Exercise ->
Every record here needs to be retyped exactly.

Supplied records ->
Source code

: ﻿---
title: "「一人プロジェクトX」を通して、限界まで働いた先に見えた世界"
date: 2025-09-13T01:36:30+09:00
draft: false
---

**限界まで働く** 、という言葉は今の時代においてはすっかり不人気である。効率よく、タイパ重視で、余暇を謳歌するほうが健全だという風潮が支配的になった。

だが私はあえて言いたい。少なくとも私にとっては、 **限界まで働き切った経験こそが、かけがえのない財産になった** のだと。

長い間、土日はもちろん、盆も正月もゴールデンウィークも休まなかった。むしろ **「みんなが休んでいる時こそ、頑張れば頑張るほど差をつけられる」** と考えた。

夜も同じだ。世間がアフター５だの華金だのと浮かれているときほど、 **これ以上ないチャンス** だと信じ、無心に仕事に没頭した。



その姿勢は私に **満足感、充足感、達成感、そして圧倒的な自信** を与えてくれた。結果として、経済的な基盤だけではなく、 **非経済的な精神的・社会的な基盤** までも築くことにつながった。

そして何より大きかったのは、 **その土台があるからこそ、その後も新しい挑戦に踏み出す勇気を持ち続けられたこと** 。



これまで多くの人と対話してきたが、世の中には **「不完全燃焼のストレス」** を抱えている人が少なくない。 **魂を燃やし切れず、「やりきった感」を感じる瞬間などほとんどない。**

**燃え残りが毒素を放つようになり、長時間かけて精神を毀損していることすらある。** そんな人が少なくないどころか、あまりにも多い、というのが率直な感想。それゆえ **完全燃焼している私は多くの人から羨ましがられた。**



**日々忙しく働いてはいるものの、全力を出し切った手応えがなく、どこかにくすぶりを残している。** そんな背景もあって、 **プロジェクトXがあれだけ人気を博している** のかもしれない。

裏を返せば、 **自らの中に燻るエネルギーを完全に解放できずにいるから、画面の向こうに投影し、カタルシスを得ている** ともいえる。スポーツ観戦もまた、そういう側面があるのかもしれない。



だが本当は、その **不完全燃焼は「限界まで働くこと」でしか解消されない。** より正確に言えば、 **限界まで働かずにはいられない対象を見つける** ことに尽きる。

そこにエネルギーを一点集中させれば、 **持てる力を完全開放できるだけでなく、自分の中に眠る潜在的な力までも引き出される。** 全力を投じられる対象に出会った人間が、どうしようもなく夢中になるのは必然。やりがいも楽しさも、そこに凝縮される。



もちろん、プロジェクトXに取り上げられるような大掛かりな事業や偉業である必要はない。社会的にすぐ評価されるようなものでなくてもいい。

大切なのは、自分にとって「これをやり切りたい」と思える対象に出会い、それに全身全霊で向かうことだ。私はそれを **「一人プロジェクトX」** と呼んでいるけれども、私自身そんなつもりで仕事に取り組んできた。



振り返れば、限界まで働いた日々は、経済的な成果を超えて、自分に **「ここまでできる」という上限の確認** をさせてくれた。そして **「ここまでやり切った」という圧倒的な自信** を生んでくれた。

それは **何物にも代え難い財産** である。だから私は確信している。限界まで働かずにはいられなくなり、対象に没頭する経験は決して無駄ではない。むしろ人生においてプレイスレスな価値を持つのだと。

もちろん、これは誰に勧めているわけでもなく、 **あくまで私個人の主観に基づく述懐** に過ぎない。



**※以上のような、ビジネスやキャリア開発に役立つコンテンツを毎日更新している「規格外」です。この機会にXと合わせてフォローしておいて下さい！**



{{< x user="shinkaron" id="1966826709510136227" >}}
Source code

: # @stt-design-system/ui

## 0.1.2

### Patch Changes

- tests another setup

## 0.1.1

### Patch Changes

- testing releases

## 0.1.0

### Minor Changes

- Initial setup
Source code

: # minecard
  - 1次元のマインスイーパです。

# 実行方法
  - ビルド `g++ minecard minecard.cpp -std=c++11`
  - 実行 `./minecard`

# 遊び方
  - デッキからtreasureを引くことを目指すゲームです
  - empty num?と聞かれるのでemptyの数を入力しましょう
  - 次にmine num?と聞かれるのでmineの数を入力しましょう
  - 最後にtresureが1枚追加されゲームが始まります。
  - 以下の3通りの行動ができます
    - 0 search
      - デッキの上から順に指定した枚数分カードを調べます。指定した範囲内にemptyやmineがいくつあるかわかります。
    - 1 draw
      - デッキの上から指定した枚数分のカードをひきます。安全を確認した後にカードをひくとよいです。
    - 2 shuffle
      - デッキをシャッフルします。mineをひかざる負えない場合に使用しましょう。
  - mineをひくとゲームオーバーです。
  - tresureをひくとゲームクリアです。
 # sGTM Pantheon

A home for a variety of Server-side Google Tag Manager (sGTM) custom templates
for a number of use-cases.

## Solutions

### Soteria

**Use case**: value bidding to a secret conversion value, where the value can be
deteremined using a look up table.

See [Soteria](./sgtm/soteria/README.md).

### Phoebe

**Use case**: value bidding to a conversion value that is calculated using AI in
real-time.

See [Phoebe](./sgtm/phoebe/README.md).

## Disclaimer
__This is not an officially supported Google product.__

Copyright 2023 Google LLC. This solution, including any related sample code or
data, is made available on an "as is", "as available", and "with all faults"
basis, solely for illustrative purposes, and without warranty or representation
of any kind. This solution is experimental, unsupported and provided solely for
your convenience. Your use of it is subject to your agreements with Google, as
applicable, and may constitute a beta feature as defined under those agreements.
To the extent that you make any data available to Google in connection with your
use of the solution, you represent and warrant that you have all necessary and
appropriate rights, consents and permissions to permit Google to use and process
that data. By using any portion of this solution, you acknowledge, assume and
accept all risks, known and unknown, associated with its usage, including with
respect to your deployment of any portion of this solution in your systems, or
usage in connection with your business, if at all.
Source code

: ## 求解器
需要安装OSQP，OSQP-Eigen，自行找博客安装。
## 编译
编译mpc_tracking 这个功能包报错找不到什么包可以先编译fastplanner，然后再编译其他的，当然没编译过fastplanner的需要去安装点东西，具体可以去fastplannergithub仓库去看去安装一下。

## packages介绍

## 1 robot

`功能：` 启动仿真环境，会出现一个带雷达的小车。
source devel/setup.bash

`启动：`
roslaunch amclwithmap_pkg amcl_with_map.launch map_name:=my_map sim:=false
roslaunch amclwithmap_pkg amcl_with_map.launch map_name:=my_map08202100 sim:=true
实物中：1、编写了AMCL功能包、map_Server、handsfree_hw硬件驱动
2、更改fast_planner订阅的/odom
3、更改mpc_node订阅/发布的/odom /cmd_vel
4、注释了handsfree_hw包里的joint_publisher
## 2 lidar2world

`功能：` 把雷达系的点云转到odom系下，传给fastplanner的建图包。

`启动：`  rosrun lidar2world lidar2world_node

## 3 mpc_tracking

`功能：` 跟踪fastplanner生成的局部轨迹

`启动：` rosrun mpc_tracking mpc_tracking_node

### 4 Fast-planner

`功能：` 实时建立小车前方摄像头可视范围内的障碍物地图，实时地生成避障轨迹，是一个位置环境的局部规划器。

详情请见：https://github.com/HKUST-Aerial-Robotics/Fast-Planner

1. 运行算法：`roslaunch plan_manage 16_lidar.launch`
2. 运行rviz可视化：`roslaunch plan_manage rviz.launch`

Your solution ->
Source code

: ﻿---
title: "「一人プロジェクトX」を通して、限界まで働いた先に見えた世界"
date: 2025-09-13T01:36:30+09:00
draft: false
---

**限界まで働く** 、という言葉は今の時代においてはすっかり不人気である。効率よく、タイパ重視で、余暇を謳歌するほうが健全だという風潮が支配的になった。

だが私はあえて言いたい。少なくとも私にとっては、 **限界まで働き切った経験こそが、かけがえのない財産になった** のだと。

長い間、土日はもちろん、盆も正月もゴールデンウィークも休まなかった。むしろ **「みんなが休んでいる時こそ、頑張れば頑張るほど差をつけられる」** と考えた。

夜も同じだ。世間がアフター５だの華金だのと浮かれているときほど、 **これ以上ないチャンス** だと信じ、無心に仕事に没頭した。



その姿勢は私に **満足感、充足感、達成感、そして圧倒的な自信** を与えてくれた。結果として、経済的な基盤だけではなく、 **非経済的な精神的・社会的な基盤** までも築くことにつながった。

そして何より大きかったのは、 **その土台があるからこそ、その後も新しい挑戦に踏み出す勇気を持ち続けられたこと** 。



これまで多くの人と対話してきたが、世の中には **「不完全燃焼のストレス」** を抱えている人が少なくない。 **魂を燃やし切れず、「やりきった感」を感じる瞬間などほとんどない。**

**燃え残りが毒素を放つようになり、長時間かけて精神を毀損していることすらある。** そんな人が少なくないどころか、あまりにも多い、というのが率直な感想。それゆえ **完全燃焼している私は多くの人から羨ましがられた。**



**日々忙しく働いてはいるものの、全力を出し切った手応えがなく、どこかにくすぶりを残している。** そんな背景もあって、 **プロジェクトXがあれだけ人気を博している** のかもしれない。

裏を返せば、 **自らの中に燻るエネルギーを完全に解放できずにいるから、画面の向こうに投影し、カタルシスを得ている** ともいえる。スポーツ観戦もまた、そういう側面があるのかもしれない。



だが本当は、その **不完全燃焼は「限界まで働くこと」でしか解消されない。** より正確に言えば、 **限界まで働かずにはいられない対象を見つける** ことに尽きる。

そこにエネルギーを一点集中させれば、 **持てる力を完全開放できるだけでなく、自分の中に眠る潜在的な力までも引き出される。** 全力を投じられる対象に出会った人間が、どうしようもなく夢中になるのは必然。やりがいも楽しさも、そこに凝縮される。



もちろん、プロジェクトXに取り上げられるような大掛かりな事業や偉業である必要はない。社会的にすぐ評価されるようなものでなくてもいい。

大切なのは、自分にとって「これをやり切りたい」と思える対象に出会い、それに全身全霊で向かうことだ。私はそれを **「一人プロジェクトX」** と呼んでいるけれども、私自身そんなつもりで仕事に取り組んできた。



振り返れば、限界まで働いた日々は、経済的な成果を超えて、自分に **「ここまでできる」という上限の確認** をさせてくれた。そして **「ここまでやり切った」という圧倒的な自信** を生んでくれた。

それは **何物にも代え難い財産** である。だから私は確信している。限界まで働かずにはいられなくなり、対象に没頭する経験は決して無駄ではない。むしろ人生においてプレイスレスな価値を持つのだと。

もちろん、これは誰に勧めているわけでもなく、 **あくまで私個人の主観に基づく述懐** に過ぎない。



**※以上のような、ビジネスやキャリア開発に役立つコンテンツを毎日更新している「規格外」です。この機会にXと合わせてフォローしておいて下さい！**



{{< x user="shinkaron" id="1966826709510136227" >}}
Source code

: # @stt-design-system/ui

## 0.1.2

### Patch Changes

- tests another setup

## 0.1.1

### Patch Changes

- testing releases

## 0.1.0

### Minor Changes

- Initial setup
Source code

: # minecard
  - 1次元のマインスイーパです。

# 実行方法
  - ビルド `g++ minecard minecard.cpp -std=c++11`
  - 実行 `./minecard`

# 遊び方
  - デッキからtreasureを引くことを目指すゲームです
  - empty num?と聞かれるのでemptyの数を入力しましょう
  - 次にmine num?と聞かれるのでmineの数を入力しましょう
  - 最後にtresureが1枚追加されゲームが始まります。
  - 以下の3通りの行動ができます
    - 0 search
      - デッキの上から順に指定した枚数分カードを調べます。指定した範囲内にemptyやmineがいくつあるかわかります。
    - 1 draw
      - デッキの上から指定した枚数分のカードをひきます。安全を確認した後にカードをひくとよいです。
    - 2 shuffle
      - デッキをシャッフルします。mineをひかざる負えない場合に使用しましょう。
  - mineをひくとゲームオーバーです。
  - tresureをひくとゲームクリアです。
 # sGTM Pantheon

A home for a variety of Server-side Google Tag Manager (sGTM) custom templates
for a number of use-cases.

## Solutions

### Soteria

**Use case**: value bidding to a secret conversion value, where the value can be
deteremined using a look up table.

See [Soteria](./sgtm/soteria/README.md).

### Phoebe

**Use case**: value bidding to a conversion value that is calculated using AI in
real-time.

See [Phoebe](./sgtm/phoebe/README.md).

## Disclaimer
__This is not an officially supported Google product.__

Copyright 2023 Google LLC. This solution, including any related sample code or
data, is made available on an "as is", "as available", and "with all faults"
basis, solely for illustrative purposes, and without warranty or representation
of any kind. This solution is experimental, unsupported and provided solely for
your convenience. Your use of it is subject to your agreements with Google, as
applicable, and may constitute a beta feature as defined under those agreements.
To the extent that you make any data available to Google in connection with your
use of the solution, you represent and warrant that you have all necessary and
appropriate rights, consents and permissions to permit Google to use and process
that data. By using any portion of this solution, you acknowledge, assume and
accept all risks, known and unknown, associated with its usage, including with
respect to your deployment of any portion of this solution in your systems, or
usage in connection with your business, if at all.
Source code

: ## 求解器
需要安装OSQP，OSQP-Eigen，自行找博客安装。
## 编译
编译mpc_tracking 这个功能包报错找不到什么包可以先编译fastplanner，然后再编译其他的，当然没编译过fastplanner的需要去安装点东西，具体可以去fastplannergithub仓库去看去安装一下。

## packages介绍

## 1 robot

`功能：` 启动仿真环境，会出现一个带雷达的小车。
source devel/setup.bash

`启动：`
roslaunch amclwithmap_pkg amcl_with_map.launch map_name:=my_map sim:=false
roslaunch amclwithmap_pkg amcl_with_map.launch map_name:=my_map08202100 sim:=true
实物中：1、编写了AMCL功能包、map_Server、handsfree_hw硬件驱动
2、更改fast_planner订阅的/odom
3、更改mpc_node订阅/发布的/odom /cmd_vel
4、注释了handsfree_hw包里的joint_publisher
## 2 lidar2world

`功能：` 把雷达系的点云转到odom系下，传给fastplanner的建图包。

`启动：`  rosrun lidar2world lidar2world_node

## 3 mpc_tracking

`功能：` 跟踪fastplanner生成的局部轨迹

`启动：` rosrun mpc_tracking mpc_tracking_node

### 4 Fast-planner

`功能：` 实时建立小车前方摄像头可视范围内的障碍物地图，实时地生成避障轨迹，是一个位置环境的局部规划器。

详情请见：https://github.com/HKUST-Aerial-Robotics/Fast-Planner

1. 运行算法：`roslaunch plan_manage 16_lidar.launch`
2. 运行rviz可视化：`roslaunch plan_manage rviz.launch`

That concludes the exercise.